You can test whether your frozen pastele is fully cooked by inserting skewer/sharp knife to one and gauge if come out clean or not. Once they are fully cooked, remove them from the pot using a slotted spoon, and let them drain on paper towels before serving.

Common mistakes to avoid

  • Overcrowding: Do not boil too many pasteles at once as it can lead to longer cooking times or even undercooking in cases of freezing variations among brands/ homemade preparations/ traditional preferences
  • Boiling for too long: Over boiling can make your pastele mushy and reduce its quality.

Remember! Practice makes perfect when it comes to boiling frozen pasteles. With some patience and attention to detail, you can achieve the perfect texture and flavor every time.

Tips and Tricks for Perfectly Boiled Pasteles

How to store pasteles before boiling

If you plan on making a big batch of pasteles, it’s important to know how to store them properly before boiling. You can either refrigerate or freeze the uncooked pasteles. If you’re going to store them in the fridge, make sure they’re wrapped tightly in plastic wrap and placed in an airtight container. They’ll last for about 2-3 days in the fridge.

If you’re planning on storing them longer than that, freezing is your best bet. Wrap each individual pastel tightly with plastic wrap, then place them in a freezer-safe bag or container. Make sure there’s no air inside! Frozen pasteles will last up to 6 months.

How to reheat boiled pasteles

If you have leftover boiled pasteles that you want to reheat, there are a few ways of doing so without losing their signature moistness:

  • Microwave: Put individual pasteles on a plate and cover loosely with damp paper towels; microwave for about 1 minute per pastel.
  • Oven: Preheat oven at 350°F (180°C); put each pastel on aluminum foil and warm through.
  • Pot: Bring some water to boil; dip in each pastel wrapped with banana leaves using tongs for around 5 minutes until heated through but not fall apart. If frozen still wet from condensation and don’t let too long even when thawed out.

Serving suggestions for boiled Pastele

  • Add sauce: To add more flavor, drizzle some ají dulce (sweet pepper sauce or sofrito) over the boiled pasteles. It will give them a nice kick of flavor
  • Add sides: In Puerto Rico, it’s traditional to eat pasteles with arroz con gandules (rice and pigeon peas), pernil asado (roast pork), and salad.

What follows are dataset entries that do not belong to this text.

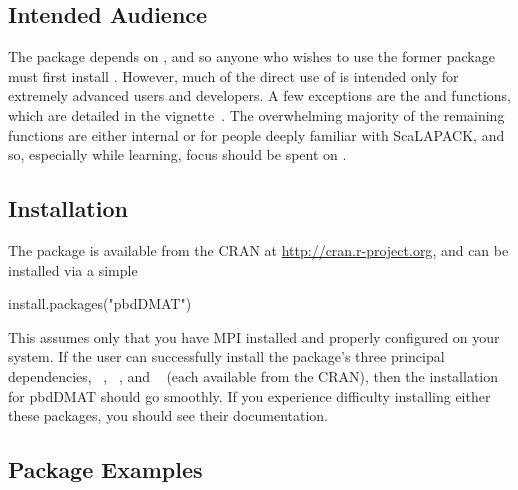 \subsection{Intended Audience}
\label{sec:more_examples}

The  package depends on , and so anyone who wishes to use the former package must first install .  However, much of the direct use of  is intended only for extremely advanced users and developers.  A few exceptions are the  and  functions, which are detailed in the  vignette~\citep{Schmidt2012pbdBASEvignette}.  The overwhelming majority of the remaining functions are either internal or for people deeply familiar with ScaLAPACK, and so, especially while learning, focus should be spent on .






\subsection[]{Installation}
\label{sec:installation}

The  package is available from the CRAN at
\url{http://cran.r-project.org}, and can be installed via a simple 
\begin{Code}
install.packages("pbdDMAT")
\end{Code}
This assumes only that you have MPI installed and properly configured on your system.  If the user can successfully install the package's three principal dependencies, ~\citep{Chen2012pbdMPIpackage}, ~\citep{Chen2012pbdSLAPpackage}, and ~\citep{Schmidt2012pbdBASEpackage} (each available from the CRAN), then the installation for pbdDMAT should go smoothly.  If you experience difficulty installing either these packages, you should see their documentation.






\subsection[]{Package Examples}
\label{sec:more_examples}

Variations on boiled pasteles

If you want to switch things up from the traditional style, here are a few variations:

  • Vegetarian Pasteles: Substitute carrots, squash, corn, starchy root vegetables for meat in masa mixture before assembly.
  • Cheesy Pasteles: Mix shredded manchego cheese into masa; wrap in banana leaves and steam or boil until cooked through.
  • Dessert Pasteles: To make sweet versions of pastel filling add coconut milk, rice flour, sugar, a dash of vanilla extract instead of garlic/onions/salt/pepper/cumin/chiles. Wrap it in banana leaf but instead boil put them in oven at 350°F for about 20 minutes. Top with shredded coconut flakes before serving.


In conclusion, Pasteles hold a special place in Puerto Rican cuisine, as an essential part of every special occasion feast. By boiling your frozen pasteles correctly using our tips and tricks, you can enjoy them just as much as if they were freshly made.

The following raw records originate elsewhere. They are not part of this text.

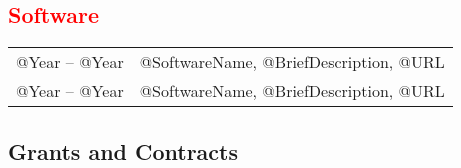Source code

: \documentclass[10pt]{article}
\renewcommand{\new}[1]{\textcolor{red}{#1}}
\renewcommand{\iowa}[1]{#1}
\renewcommand{\iowa}[1]{}
\begin{document}
\subsection*{\new{Software}}
\smallskip

\begin{tabular}{l@{\quad\ }l} 
 @Year -- @Year
 & @SoftwareName, @BriefDescription, @URL
\\[0.5ex]
 @Year -- @Year
 & @SoftwareName, @BriefDescription, @URL
\end{tabular}

\iowa{
\subsection*{Areas of Research Interest}
\smallskip

\begin{itemize} \setlength{\itemsep}{0ex}
 \item [] @Area
 \item [] @Area
 \item [] @Area
\end{itemize}
}

\subsection*{Grants and Contracts}
\smallskip
\end{document}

Can I steam my frozen pasteles instead of boiling them?

Yes! steaming pasteles is another option to consider.

How long do fresh pasteles take to boil compared to frozen?

While it largely depends on size, fresh ones tend to cook faster than thawed ones.

How long can I keep pasteles in the freezer before they go bad?

It is best to consume them within six months when stored correctly in an airtight container.

Can I make vegan or vegetarian versions of pasteles?

Definitely! There are delicious meat-free variations available which replace pork with tofu or other plant-based meats.

Are there any gluten-free options for making pastels?

Of course! Many recipes use mashed yucca root which serves as an excellent substitute for flour-based doughs.